リチャード・モーガン/ウォークン・フュアリーズ 目覚めた怒り

イギリスの作家によるSF小説。
男の中の男コヴァッチ-サンが活躍するシリーズ第三作。
前作「ブロークン・エンジェル」が面白かったのでこちらも購入。

27世紀の人類は宇宙に進出。今はその姿を消した火星人の遺跡から得た航行チャートを元に居住可能な惑星を開発、植民地化する事でその版図を広げていた。人間の魂をデジタル化する事により、恒星間の移動も可能になり、デジタル化した魂をスタックという機器に移植する事により、スリーヴと呼ばれる肉体を換装する事で問題はありながらも事実上の不老不死を実現させていた。地球を頂点とする保護国の特殊部隊エンヴォイ・コーズにかつて所属していたタケシ・コヴァッチはサンクション第4惑星での活躍後、自分の生まれ故郷であるハーラン一族が支配するハーランズ・ワールドに戻っていた。”ある因縁”にけりをつけるため新啓示派と呼ばれる宗教に属する人間を殺害しまくるコヴァッチはある夜酒場で一人の女と出会う。その出会いを切っ掛けにコヴァッチは惑星を揺るがす”革命”に巻き込まれていく。

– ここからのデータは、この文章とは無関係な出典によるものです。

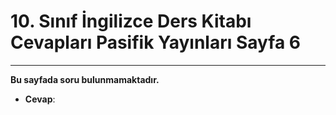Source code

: # 10. Sınıf İngilizce Ders Kitabı Cevapları Pasifik Yayınları Sayfa 6

---

**Bu sayfada soru bulunmamaktadır.**

-   **Cevap**: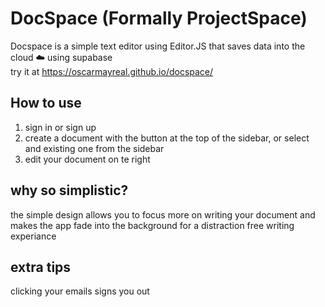 # DocSpace (Formally ProjectSpace)
Docspace is a simple text editor using Editor.JS that saves data into the cloud ☁️ using supabase  
try it at https://oscarmayreal.github.io/docspace/
## How to use
1. sign in or sign up
2. create a document with the button at the top of the sidebar, or select and existing one from the sidebar
3. edit your document on te right
## why so simplistic?
the simple design allows you to focus more on writing your document and makes the app fade into the background for a distraction free writing experiance
## extra tips
clicking your emails signs you out
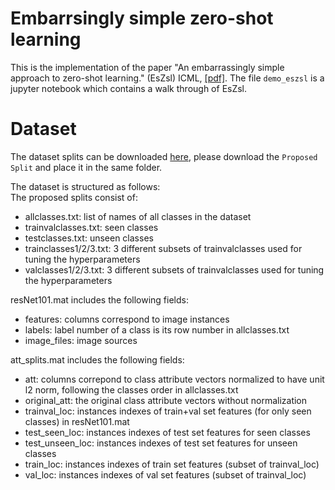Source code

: # Embarrsingly simple zero-shot learning

This is the implementation of the paper "An embarrassingly simple approach to zero-shot learning." (EsZsl) ICML, [[pdf]](http://proceedings.mlr.press/v37/romera-paredes15.pdf). The file `demo_eszsl` is a jupyter notebook which contains a walk through of EsZsl.

# Dataset

The dataset splits can be downloaded [here](https://www.mpi-inf.mpg.de/departments/computer-vision-and-multimodal-computing/research/zero-shot-learning/zero-shot-learning-the-good-the-bad-and-the-ugly/), please download the `Proposed Split` and place it in the same folder. 

The dataset is structured as follows:\
The proposed splits consist of:
- allclasses.txt: list of names of all classes in the dataset
- trainvalclasses.txt: seen classes
- testclasses.txt: unseen classes
- trainclasses1/2/3.txt: 3 different subsets of trainvalclasses used for tuning the hyperparameters 
- valclasses1/2/3.txt: 3 different subsets of trainvalclasses used for tuning the hyperparameters


resNet101.mat includes the following fields:
- features: columns correspond to image instances
- labels: label number of a class is its row number in allclasses.txt
- image_files: image sources  


att_splits.mat includes the following fields:
- att: columns correpond to class attribute vectors normalized to have unit l2 norm, following the classes order in allclasses.txt 
- original_att: the original class attribute vectors without normalization
- trainval_loc: instances indexes of train+val set features (for only seen classes) in resNet101.mat
- test_seen_loc: instances indexes of test set features for seen classes
- test_unseen_loc: instances indexes of test set features for unseen classes
- train_loc: instances indexes of train set features (subset of trainval_loc)
- val_loc: instances indexes of val set features (subset of trainval_loc)

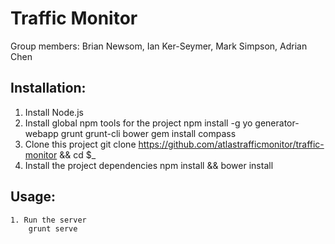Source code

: Traffic Monitor
===============

Group members: Brian Newsom, Ian Ker-Seymer, Mark Simpson, Adrian Chen

##  Installation:

1. Install Node.js
2. Install global npm tools for the project
    npm install -g yo generator-webapp grunt grunt-cli bower
        gem install compass
3. Clone this project
    git clone https://github.com/atlastrafficmonitor/traffic-monitor && cd $_
4. Install the project dependencies
    npm install && bower install

## Usage:
    1. Run the server
        grunt serve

前作では失われた火星人の技術を求めて探検するという冒険小説の要素を持っていたが、今作は完全にハードボイルドなSFが展開される。SFだから目を見張る様な新技術や驚くべきガジェットが沢山出てくる(これも醍醐味の一つ)が、読んでいれば理解できるように優しく書いてありハードボイルドながらもハードSFの難解さは無くスラスラ読める。今作は1作目「オルタード・カーボン」のハードボイルドな雰囲気を醸し出しながらも、惑星を巻き込む革命をテーマとし、またコヴァッチが何故戦うのか?という問いかけが自分の幼少時の体験と相まって描かれているいわばスケールを大きくし、同時に過去を振り返る様な集大成的な作品に仕上がっている。
作品を通じて言葉や哲学としてたびたび登場したハーランズ・ワールドの今は死んだ伝説的革命家クウェルクリスト・フォークナーが物語に直接絡んでくる。蘇った英雄を見越しに担いでかつて失敗した革命をといきり立つ活動家。縁あって彼らに組みする事になったコヴァッチだが、あくまでも革命には懐疑的だ。ここら辺読んでいて共感できるのは個人的には私も革命家というものに不信感を持っているからだろうと思う。盲目的で暴力的な宗教への嫌悪、奇麗なお題目を抱えつつ争乱を起こしては失敗する革命への不信感。いつでも弱いものがその犠牲になる。コヴァッチの怒りがふつふつと煮えたぎってくる。前作でもあったが元特殊部隊員の冷酷な殺人マシーンとしての俺様像に綻びが生じ、無様なくらい我を失うコヴァッチ。思うにコヴァッチは常に現実と対処するのに人との関係を通じる。概念や集団は受け入れない。知り合いのシルヴィ・オオシマは助けるが、革命には懐疑的であるといったように。今回はっきり言って冷静さを書いたコヴァッチはみっともないくらいかっこわるいのだが、読み終えてみるとなるほどそこが魅力なのかと気づくのである。なんとも不思議なヒーローだと思う。
今回は結構小説の構造的にも凝っていて、冒頭読んだだけであれれ?何か変な?と思うのだが、物語が進むに連れてその違和感の謎が解けたりしてくる面白さもある。情けない話私は一度読み終えてから冒頭を読んでああ、そういうことね!と膝を打った次第。
またハーランズ・ワールドが日系の植民惑星といこともあってヤクザが出てくるのだが、東洋的な幻想間を排し、仁義だのなんだのきれいごと言っているけどただの犯罪者集団だ、ぶっ殺せと切り捨てるコヴァッチに拍手を送りたい。
解説は私の大好きな作家椎名誠さんが書いている。なんだか嬉しいものだ。
三部作完結編ということでまさに集大成であった。今のところコヴァッチ・シリーズの続編は書かれていないようだ。となると作者の他の物語も是非邦訳してほしいところです。シリーズ通じてとにかく面白かった。派手な映画っぽさもありながらもきちんと読み物として重厚なところが個人的にはとても良かった。激オススメシリーズなので、まずは1作目「オルタード・カーボン」から是非どうぞ!!